I have now removed 40 of these 302s from sites that were pointing to my sites, and according to Google’s own fact & fiction page

There is almost nothing a competitor can do to harm your ranking or have your site removed from our index

If I may say so, this is Utter Bollocks. Their advice to me is unlikely to get me anywhere, so I have acted myself and removed the pages 302ing me. Real 302s or I would not have been able to remove the pages pointing to my sites.

we suggest that you directly address the webmaster of the page in question

Thanks for that advice guys. Bit like asking a mugger if he would mind awfully stopping robbing you.

And if you are unsure what a 302 page hijack is, then perhaps the best explanation of 302 page hijacking is given by Claus Schmitt

An explanation of the page hijack exploit using 302 server redirects. This exploit allows any webmaster to have his own "virtual pages" rank for terms that pages belonging to another webmaster used to rank for. Successfully employed, this technique will allow the offending webmaster ("the hijacker") to displace the pages of the "target" in the Search Engine Results Pages ("SERPS"), and hence (a) cause search engine traffic to the target website to vanish, and/or (b) further redirect traffic to any other page of choice.

Comments

here was my rundown on the problem

called Google and the Mysterious case of the 1969 PageJackers...

i mean, it seems like it's been years. they really need to address this rather than giving us diversions like Google X. heck, i'd even give up their 'customized google news' to get this fixed ;)

Cloaking

Cornwall, on your blog you point to a number of examples, but i dont see any cloaking on those 302's - they're just normal 302's which is a pretty standard way for directory sites to transfer visitors to the site listed in the directory right?

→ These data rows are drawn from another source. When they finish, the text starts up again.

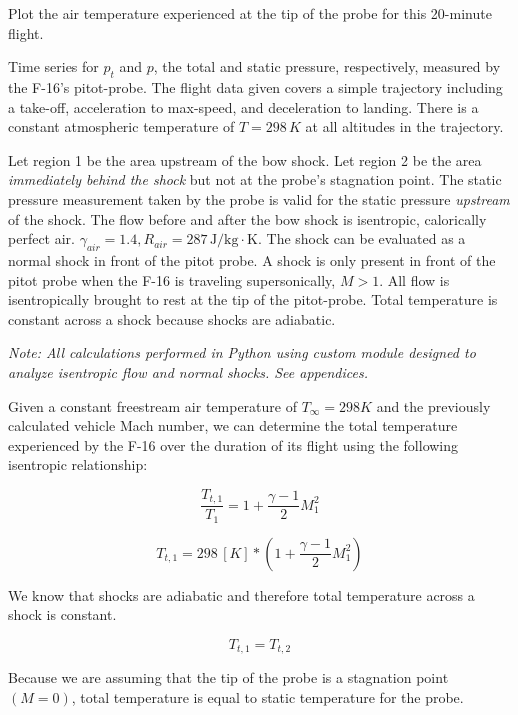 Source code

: \documentclass[../main.tex]{subfiles}
\begin{document}
\clearpage

 Plot the air temperature experienced at the tip of the probe for this 20-minute flight.

\givens{}

Time series for \(p_t\) and \(p\), the total and static pressure, respectively, measured by the F-16's pitot-probe.
The flight data given covers a simple trajectory including a take-off, acceleration to max-speed, and deceleration to landing.
There is a constant atmospheric temperature of \(T=298\,K\) at all altitudes in the trajectory.

\assumptions{}

Let region 1 be the area upstream of the bow shock.
Let region 2 be the area \textit{immediately behind the shock} but not at the probe's stagnation point.
The static pressure measurement taken by the probe is valid for the static pressure \textit{upstream} of the shock.
The flow before and after the bow shock is isentropic, calorically perfect air. \(\gamma_{air} = 1.4, R_{air} = 287 \, \unit{\joule/\kilogram\cdot\kelvin}\).
The shock can be evaluated as a normal shock in front of the pitot probe.
A shock is only present in front of the pitot probe when the F-16 is traveling supersonically, \(M > 1\).
All flow is isentropically brought to rest at the tip of the pitot-probe. Total temperature is constant across a shock because shocks are adiabatic.

\solution{}

\textit{Note: All calculations performed in Python using custom module designed to analyze isentropic flow and normal shocks. See appendices.}

Given a constant freestream air temperature of \(T_\infty = 298 K\) and the previously calculated vehicle Mach number, we can determine the total temperature experienced by the F-16 over the duration of its flight using the following isentropic relationship:

\[
    \frac{T_{t,1}}{T_1} = 1 + \frac{\gamma-1}{2} M_1^2
\]

\[
   T_{t,1} = 298 \, [K]* \left({1 + \frac{\gamma-1}{2} M_1^2}\right)
\]

We know that shocks are adiabatic and therefore total temperature across a shock is constant.

\[
    T_{t,1} = T_{t,2}
\]

Because we are assuming that the tip of the probe is a stagnation point \((M=0)\), total temperature is equal to static temperature for the probe.
\end{document}
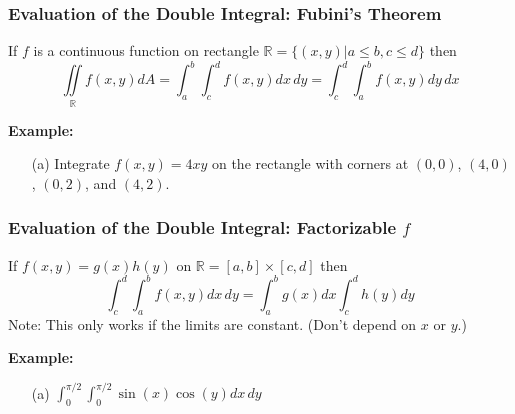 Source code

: \documentclass{beamer}
\begin{document}
\begin{frame}
\frametitle{\textbf{Evaluation of the Double Integral: Fubini's Theorem}}

\begin{theorem}
	If $f$ is a continuous function on rectangle $\mathbb{R} = \{(x,y)|a\leq b, c\leq d \}$ then
	$$\iint\limits_{\mathbb{R}} f(x,y)dA = \int_a^b \int_c^d f(x,y)dx\,dy = \int_c^d \int_a^b  f(x,y)dy\,dx $$
\end{theorem}


\vspace{12pt}

\textbf{Example:}

\begin{itemize}
	\item[(a)] Integrate $f(x,y) = 4xy$ on the rectangle with corners at $(0,0)$, $(4,0)$, $(0,2)$, and $(4,2)$.
\end{itemize}
\end{frame}

\begin{frame}
\frametitle{\textbf{Evaluation of the Double Integral: Factorizable $f$}}
If $f(x,y) = g(x)h(y)$ on $\mathbb{R} = [a,b] \times [c,d]$ then
$$\int_c^d \int_a^b f(x,y) dx\,dy = \int_a^bg(x)dx \int_c^d h(y)dy$$
Note: This only works if the limits are constant. (Don't depend on $x$ or $y$.)
\vspace{12pt}

\textbf{Example:}
\begin{itemize}
	\item[(a)] $\int_0^{\pi/2} \int_0^{\pi/2} \sin(x) \cos(y) dx \,dy$
\end{itemize}
\end{frame}
\end{document}
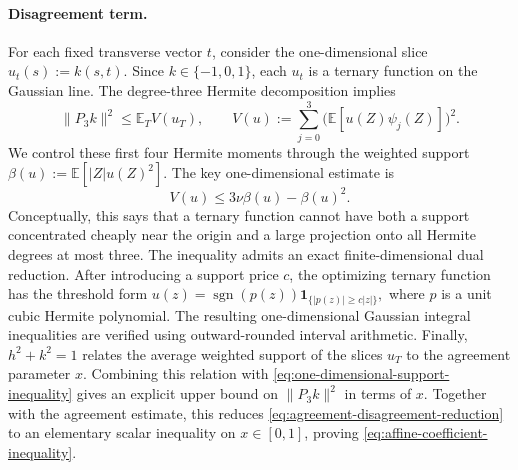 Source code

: \paragraph{Disagreement term.}
For each fixed transverse vector \(t\), consider the one-dimensional slice
\(u_t(s):=k(s,t)\). Since \(k\in\{-1,0,1\}\), each \(u_t\) is a ternary function on the Gaussian line. The degree-three Hermite decomposition implies
\[
    \|P_3k\|^2
    \leq
    \mathbb E_T V(u_T),
    \qquad
    V(u):=
    \sum_{j=0}^3
    \bigl(\mathbb E[u(Z)\psi_j(Z)]\bigr)^2.
\]
We control these first four Hermite moments through the weighted support
\(\beta(u):=\mathbb E[|Z|u(Z)^2]\). The key one-dimensional estimate is
\begin{equation}
    V(u)\leq 3\nu\beta(u)-\beta(u)^2.
    \label{eq:one-dimensional-support-inequality}
\end{equation}
Conceptually, this says that a ternary function cannot have both a support concentrated cheaply near the origin and a large projection onto all Hermite degrees at most three. The inequality admits an exact finite-dimensional dual reduction. After introducing a support price \(c\), the optimizing ternary function has the threshold form
\(
    u(z)=\operatorname{sgn}(p(z))
    \mathbf 1_{\{|p(z)|\geq c|z|\}},
\)
where \(p\) is a unit cubic Hermite polynomial. The resulting one-dimensional Gaussian integral inequalities are verified using outward-rounded interval arithmetic. Finally, \(h^2+k^2=1\) relates the average weighted support of the slices \(u_T\) to the agreement parameter \(x\). Combining this relation with
\eqref{eq:one-dimensional-support-inequality} gives an explicit upper bound on
\(\|P_3k\|^2\) in terms of \(x\). Together with the agreement estimate, this reduces
\eqref{eq:agreement-disagreement-reduction} to an elementary scalar inequality on
\(x\in[0,1]\), proving \eqref{eq:affine-coefficient-inequality}.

Can you explain what the issue is with those sites, what harm is being done please?

Have a look at this then

cloaked 302

I don't agree, by the way, that the example I gave first is a standard way of transfering visitors. I can eliminate that "pointing" page by putting "no robots" on my own page, and getting G to zap their page. G check that my page has no robots before they zap. The 302 in that case is harmimg my ranking in my opinion. If I am incorrect, then someone here will no doubt put me right.

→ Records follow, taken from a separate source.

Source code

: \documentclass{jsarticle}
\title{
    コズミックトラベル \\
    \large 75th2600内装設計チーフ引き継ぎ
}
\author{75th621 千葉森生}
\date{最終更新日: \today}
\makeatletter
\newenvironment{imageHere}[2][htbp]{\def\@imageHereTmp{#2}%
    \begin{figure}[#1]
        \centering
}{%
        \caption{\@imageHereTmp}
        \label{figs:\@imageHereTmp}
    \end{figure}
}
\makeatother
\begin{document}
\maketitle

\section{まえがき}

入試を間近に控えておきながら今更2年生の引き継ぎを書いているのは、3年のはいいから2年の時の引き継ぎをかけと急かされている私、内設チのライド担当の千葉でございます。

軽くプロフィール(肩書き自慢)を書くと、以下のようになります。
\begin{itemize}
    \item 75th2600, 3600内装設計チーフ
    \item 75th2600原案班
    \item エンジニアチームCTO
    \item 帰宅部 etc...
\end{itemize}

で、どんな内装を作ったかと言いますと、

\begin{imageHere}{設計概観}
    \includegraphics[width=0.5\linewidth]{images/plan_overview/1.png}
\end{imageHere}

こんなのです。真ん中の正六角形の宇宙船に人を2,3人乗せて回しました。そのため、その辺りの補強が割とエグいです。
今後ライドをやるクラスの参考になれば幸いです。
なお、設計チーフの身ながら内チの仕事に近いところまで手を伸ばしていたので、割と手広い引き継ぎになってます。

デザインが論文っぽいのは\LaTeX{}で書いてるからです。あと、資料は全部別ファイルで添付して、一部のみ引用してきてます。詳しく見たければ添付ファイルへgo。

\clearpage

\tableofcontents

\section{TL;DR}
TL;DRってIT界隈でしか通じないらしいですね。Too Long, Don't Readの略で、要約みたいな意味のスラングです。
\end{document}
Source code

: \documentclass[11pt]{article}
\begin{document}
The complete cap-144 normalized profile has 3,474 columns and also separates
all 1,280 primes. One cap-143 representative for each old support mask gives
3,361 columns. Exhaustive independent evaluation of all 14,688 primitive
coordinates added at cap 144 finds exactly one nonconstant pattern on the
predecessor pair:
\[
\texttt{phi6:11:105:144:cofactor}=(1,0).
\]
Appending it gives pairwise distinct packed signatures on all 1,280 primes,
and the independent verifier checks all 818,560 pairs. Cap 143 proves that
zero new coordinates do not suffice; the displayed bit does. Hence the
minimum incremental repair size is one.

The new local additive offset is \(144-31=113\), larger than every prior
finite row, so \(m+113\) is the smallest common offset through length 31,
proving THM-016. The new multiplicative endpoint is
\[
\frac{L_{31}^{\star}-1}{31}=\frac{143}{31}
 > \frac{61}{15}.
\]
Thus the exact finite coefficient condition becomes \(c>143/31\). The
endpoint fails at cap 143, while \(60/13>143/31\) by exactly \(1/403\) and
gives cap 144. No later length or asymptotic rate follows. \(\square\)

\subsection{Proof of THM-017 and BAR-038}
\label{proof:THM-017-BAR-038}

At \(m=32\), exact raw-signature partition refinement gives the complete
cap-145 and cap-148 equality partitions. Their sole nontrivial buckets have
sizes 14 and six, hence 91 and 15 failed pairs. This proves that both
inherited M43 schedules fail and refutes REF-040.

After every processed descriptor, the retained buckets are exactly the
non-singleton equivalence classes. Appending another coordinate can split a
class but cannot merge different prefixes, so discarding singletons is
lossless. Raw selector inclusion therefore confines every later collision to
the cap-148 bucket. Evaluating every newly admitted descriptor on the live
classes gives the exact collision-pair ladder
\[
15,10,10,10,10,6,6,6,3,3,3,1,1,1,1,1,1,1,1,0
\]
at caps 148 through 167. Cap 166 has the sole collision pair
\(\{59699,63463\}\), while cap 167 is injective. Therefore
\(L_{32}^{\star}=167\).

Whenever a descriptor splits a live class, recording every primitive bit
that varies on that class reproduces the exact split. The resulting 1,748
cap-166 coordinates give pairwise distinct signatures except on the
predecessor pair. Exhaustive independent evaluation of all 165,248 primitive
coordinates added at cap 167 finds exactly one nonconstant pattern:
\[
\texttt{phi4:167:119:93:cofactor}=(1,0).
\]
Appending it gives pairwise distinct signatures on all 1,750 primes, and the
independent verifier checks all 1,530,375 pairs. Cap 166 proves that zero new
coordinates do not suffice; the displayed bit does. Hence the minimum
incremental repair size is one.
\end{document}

In addition if it were standard practice I would assume massive numbers of such sites would occur when I did the "allinurl" test

issue main point

The main point of the issue -- as in "the point that affects most webmasters" -- is that pages that are linked to with a 302 redirect simply disappear from the Google result pages. In some cases the whole "target" website disappears, not to be found at all (some have reported that not even a "site:my-domain.com" search yields anything at all.)

So, it's a "competitor zapper", as in "delete target website from index". It can effectively kill other web sites. The SE traffic stops, and there's no proven, safe way to get back in.

The offensive exploits -- as in "offensive to the general public" -- redirecting visitors to spoof sites, spyware sites and such are fortunately rare.

well it was only time..

I mentioned this would happen to a Google engineer in the citie of york pub about a year go..

DaveN

Google....

They've fully jumped the shark... It's going to be a hard road from here on in unless they do something drastic...

Problem is..

the same has any thing that goes main stream every idiot starts doing it...

DaveN

flogging the horse

..while still alive, here's a Slashdot thread for you DaveN (if you didn't notice it) - linking to a nice problem description and recipe, even... so, it's very much out in the open now.

"every idiot starts doing it"...including WMW ???

Perhaps somebody more accomplished in these things than I could say if this is indeed WMW using 302s (it seems to be, but one can never be certain these days), and perhaps conjecture as to why if it is. My understanding of the situation is that this will lead eventually to duplicate content penalties from Google for my sites, true or false?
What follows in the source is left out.